# The task
Find every line in the records that holds the string "respective". Copy each one.

# Data extract
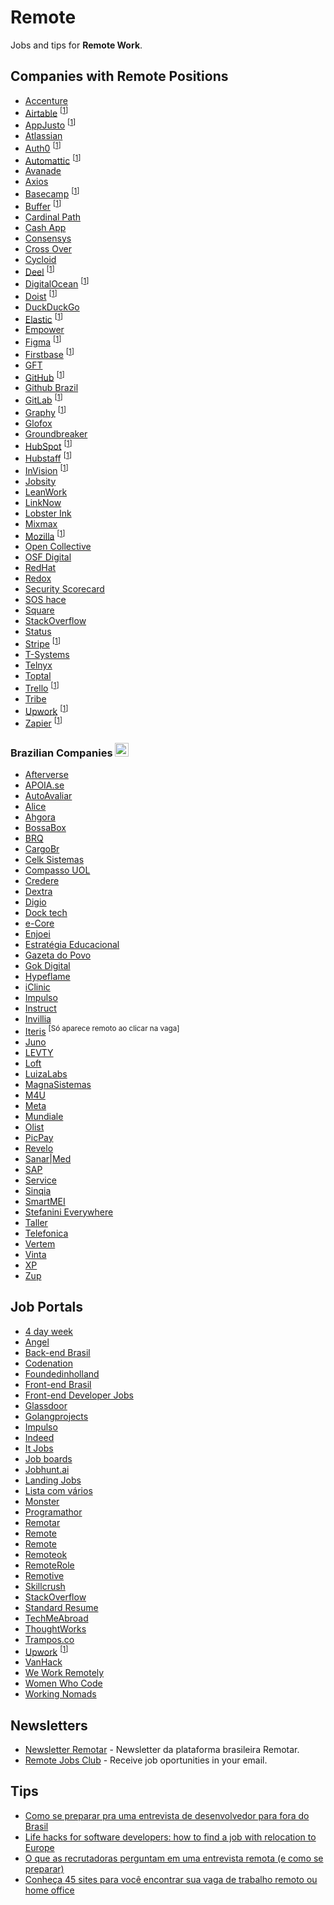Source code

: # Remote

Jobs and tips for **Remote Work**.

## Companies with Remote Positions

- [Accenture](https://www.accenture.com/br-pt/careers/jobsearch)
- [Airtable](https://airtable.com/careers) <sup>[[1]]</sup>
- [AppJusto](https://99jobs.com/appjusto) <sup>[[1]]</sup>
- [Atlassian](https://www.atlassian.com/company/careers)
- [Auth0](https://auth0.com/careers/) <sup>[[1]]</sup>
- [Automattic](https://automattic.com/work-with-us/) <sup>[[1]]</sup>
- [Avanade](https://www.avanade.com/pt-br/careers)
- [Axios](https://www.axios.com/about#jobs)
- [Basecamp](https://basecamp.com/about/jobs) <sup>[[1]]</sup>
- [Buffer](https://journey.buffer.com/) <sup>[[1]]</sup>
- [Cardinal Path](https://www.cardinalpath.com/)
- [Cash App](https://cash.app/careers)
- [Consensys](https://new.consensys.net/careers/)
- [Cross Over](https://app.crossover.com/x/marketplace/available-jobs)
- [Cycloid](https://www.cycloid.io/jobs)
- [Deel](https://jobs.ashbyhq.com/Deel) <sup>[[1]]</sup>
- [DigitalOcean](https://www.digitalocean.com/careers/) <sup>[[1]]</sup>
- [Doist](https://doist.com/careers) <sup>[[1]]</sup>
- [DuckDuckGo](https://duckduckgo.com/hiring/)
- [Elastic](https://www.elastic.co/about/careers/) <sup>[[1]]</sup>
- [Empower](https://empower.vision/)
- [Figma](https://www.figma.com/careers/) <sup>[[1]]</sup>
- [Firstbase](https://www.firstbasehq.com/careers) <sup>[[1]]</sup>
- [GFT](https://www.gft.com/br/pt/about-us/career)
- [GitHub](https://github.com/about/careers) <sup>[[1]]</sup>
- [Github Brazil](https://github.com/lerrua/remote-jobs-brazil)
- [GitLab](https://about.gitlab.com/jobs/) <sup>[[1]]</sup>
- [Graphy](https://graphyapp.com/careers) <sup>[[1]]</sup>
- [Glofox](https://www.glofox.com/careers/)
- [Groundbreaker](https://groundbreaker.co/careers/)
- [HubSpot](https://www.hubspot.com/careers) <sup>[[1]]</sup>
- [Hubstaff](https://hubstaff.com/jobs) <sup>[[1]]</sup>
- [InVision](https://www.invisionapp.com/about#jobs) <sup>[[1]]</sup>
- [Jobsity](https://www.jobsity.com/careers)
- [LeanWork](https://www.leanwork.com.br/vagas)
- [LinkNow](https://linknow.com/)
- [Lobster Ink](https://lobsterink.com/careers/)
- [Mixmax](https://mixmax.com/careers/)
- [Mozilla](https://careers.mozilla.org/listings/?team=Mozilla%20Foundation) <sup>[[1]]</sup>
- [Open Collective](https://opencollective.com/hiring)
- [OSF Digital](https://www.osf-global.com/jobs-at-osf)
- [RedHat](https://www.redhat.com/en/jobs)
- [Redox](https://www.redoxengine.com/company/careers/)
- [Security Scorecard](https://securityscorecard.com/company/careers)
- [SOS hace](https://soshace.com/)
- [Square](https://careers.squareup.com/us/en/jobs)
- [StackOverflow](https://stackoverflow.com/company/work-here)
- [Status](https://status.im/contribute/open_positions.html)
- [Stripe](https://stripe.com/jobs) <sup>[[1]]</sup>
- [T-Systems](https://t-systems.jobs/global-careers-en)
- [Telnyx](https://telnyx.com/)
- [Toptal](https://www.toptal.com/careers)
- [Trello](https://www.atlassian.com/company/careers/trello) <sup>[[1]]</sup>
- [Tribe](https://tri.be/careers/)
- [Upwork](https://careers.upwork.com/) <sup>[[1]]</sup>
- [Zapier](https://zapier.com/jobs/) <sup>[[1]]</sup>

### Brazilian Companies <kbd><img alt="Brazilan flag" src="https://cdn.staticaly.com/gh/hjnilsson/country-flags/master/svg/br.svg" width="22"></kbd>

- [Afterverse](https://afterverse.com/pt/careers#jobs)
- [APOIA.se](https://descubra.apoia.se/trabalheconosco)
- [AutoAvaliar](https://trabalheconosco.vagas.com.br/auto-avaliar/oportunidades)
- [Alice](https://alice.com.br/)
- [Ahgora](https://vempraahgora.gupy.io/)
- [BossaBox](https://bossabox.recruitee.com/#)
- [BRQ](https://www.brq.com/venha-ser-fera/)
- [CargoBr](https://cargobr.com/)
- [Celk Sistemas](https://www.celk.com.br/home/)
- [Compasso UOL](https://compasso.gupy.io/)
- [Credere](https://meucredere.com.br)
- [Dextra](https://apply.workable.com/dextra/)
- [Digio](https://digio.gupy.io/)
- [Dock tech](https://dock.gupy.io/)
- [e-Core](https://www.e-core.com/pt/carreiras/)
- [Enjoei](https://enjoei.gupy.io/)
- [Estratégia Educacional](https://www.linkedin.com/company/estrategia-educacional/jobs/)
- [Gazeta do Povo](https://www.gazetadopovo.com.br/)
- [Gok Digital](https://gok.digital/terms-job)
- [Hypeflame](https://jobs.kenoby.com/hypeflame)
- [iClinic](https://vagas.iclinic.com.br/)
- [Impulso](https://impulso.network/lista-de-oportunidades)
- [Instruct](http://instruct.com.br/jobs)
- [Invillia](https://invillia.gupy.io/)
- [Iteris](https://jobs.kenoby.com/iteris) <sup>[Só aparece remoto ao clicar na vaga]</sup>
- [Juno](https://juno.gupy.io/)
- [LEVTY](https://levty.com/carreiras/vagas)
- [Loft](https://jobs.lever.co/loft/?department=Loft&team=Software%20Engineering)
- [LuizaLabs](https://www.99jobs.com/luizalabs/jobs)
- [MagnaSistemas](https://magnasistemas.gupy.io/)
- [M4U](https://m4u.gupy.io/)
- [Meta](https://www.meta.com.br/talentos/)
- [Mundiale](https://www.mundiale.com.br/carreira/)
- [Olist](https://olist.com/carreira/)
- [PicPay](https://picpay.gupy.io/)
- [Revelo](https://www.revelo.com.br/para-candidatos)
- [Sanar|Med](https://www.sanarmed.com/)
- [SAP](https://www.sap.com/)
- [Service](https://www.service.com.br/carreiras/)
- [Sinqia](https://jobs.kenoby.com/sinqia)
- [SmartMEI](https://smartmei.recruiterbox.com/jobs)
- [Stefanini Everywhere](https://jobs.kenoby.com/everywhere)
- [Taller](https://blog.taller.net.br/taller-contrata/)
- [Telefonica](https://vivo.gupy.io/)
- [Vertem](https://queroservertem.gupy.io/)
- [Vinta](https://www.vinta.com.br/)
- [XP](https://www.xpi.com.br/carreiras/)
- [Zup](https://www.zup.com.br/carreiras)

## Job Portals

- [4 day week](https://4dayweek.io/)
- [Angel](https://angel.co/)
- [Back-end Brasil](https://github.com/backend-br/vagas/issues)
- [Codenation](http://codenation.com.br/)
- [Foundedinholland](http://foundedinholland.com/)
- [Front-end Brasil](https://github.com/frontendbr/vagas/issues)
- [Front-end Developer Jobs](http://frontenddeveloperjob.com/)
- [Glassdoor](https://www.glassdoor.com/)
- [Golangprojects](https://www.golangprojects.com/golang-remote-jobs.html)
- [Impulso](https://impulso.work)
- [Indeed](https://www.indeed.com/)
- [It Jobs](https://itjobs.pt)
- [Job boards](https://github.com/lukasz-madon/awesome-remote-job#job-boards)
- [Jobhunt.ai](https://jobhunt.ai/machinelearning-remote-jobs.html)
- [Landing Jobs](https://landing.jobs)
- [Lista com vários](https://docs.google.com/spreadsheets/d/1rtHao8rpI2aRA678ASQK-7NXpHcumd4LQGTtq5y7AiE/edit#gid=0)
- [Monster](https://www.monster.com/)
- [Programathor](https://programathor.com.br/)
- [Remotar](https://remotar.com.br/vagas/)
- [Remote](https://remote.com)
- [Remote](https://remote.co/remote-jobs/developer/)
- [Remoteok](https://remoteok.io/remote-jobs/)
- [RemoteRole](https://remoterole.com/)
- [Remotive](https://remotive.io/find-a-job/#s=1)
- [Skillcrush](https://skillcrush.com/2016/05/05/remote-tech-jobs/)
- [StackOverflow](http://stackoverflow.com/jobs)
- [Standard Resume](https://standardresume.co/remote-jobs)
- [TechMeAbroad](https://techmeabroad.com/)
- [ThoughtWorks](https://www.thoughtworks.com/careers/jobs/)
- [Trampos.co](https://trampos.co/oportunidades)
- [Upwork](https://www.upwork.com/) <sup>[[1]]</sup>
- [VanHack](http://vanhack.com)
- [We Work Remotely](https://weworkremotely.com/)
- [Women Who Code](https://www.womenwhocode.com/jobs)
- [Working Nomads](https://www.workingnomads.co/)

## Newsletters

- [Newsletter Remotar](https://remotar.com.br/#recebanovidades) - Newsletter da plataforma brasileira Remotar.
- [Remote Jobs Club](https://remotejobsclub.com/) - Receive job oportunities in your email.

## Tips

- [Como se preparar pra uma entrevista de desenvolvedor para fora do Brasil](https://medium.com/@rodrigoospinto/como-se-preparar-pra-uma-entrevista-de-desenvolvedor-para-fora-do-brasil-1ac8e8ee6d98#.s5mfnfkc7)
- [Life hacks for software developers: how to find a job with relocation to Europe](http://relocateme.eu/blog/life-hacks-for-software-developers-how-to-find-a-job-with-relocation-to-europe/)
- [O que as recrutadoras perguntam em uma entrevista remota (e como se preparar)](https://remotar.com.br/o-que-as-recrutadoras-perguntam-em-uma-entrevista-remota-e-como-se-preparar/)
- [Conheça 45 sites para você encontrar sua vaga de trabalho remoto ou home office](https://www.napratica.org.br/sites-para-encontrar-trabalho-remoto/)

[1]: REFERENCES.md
...
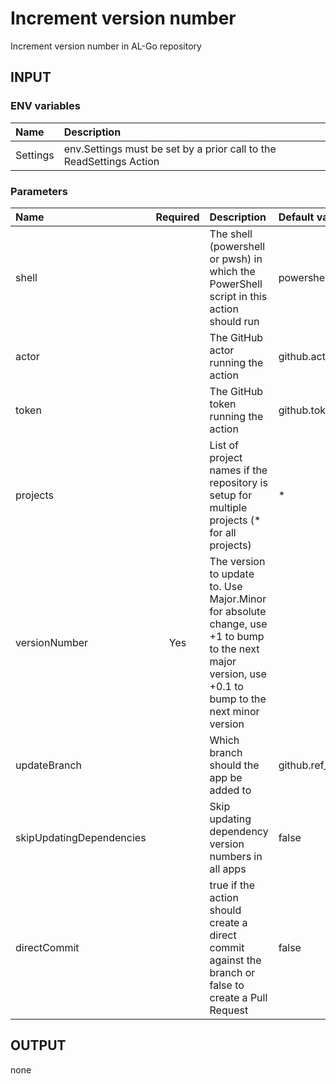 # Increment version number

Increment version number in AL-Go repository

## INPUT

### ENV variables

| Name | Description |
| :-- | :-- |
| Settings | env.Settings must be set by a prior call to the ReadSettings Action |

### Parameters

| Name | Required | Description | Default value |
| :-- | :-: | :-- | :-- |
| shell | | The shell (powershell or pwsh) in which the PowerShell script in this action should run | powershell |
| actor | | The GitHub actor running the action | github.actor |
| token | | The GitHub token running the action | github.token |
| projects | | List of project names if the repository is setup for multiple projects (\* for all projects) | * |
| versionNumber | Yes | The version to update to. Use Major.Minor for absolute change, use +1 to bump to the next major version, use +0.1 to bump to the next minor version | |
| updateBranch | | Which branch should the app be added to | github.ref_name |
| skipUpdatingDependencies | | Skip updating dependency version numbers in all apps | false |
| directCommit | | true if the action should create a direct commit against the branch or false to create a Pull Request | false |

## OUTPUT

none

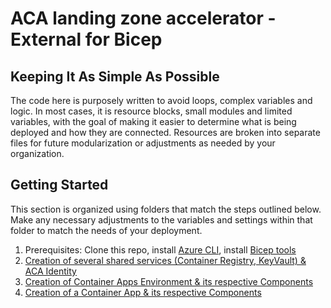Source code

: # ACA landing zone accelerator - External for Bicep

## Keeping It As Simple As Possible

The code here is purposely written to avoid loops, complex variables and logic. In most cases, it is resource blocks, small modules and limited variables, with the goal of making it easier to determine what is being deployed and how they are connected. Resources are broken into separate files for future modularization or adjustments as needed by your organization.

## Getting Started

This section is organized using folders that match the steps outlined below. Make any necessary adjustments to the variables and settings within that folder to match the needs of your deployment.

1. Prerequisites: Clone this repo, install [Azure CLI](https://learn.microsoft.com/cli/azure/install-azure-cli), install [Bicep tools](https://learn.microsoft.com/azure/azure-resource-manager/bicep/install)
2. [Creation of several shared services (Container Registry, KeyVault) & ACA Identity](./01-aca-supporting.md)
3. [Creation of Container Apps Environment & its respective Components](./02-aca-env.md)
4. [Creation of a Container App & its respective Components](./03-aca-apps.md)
...
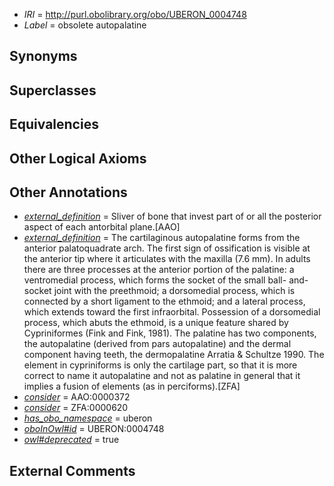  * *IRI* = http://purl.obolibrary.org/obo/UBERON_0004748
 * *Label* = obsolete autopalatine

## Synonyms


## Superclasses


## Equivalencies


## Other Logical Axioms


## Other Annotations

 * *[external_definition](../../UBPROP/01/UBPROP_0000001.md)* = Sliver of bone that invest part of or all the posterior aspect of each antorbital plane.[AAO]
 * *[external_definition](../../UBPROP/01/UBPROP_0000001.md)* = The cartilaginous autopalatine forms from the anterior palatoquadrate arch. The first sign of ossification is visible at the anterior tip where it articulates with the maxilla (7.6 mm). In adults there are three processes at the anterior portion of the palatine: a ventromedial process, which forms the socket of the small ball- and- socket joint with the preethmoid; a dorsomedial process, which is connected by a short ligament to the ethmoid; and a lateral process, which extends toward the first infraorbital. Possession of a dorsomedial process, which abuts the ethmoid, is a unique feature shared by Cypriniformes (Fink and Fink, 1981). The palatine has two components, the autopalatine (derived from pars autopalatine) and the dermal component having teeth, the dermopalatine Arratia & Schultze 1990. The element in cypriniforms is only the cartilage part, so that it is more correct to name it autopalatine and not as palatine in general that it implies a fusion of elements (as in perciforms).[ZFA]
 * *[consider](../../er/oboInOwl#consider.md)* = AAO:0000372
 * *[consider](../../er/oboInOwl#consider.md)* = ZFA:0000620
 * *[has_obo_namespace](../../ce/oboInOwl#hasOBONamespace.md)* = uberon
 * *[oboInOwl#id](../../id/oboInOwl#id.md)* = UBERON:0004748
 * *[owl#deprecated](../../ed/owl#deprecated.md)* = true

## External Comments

# Response for this exercise
3. [Creation of Container Apps Environment & its respective Components](./02-aca-env.md)
4. [Creation of a Container App & its respective Components](./03-aca-apps.md)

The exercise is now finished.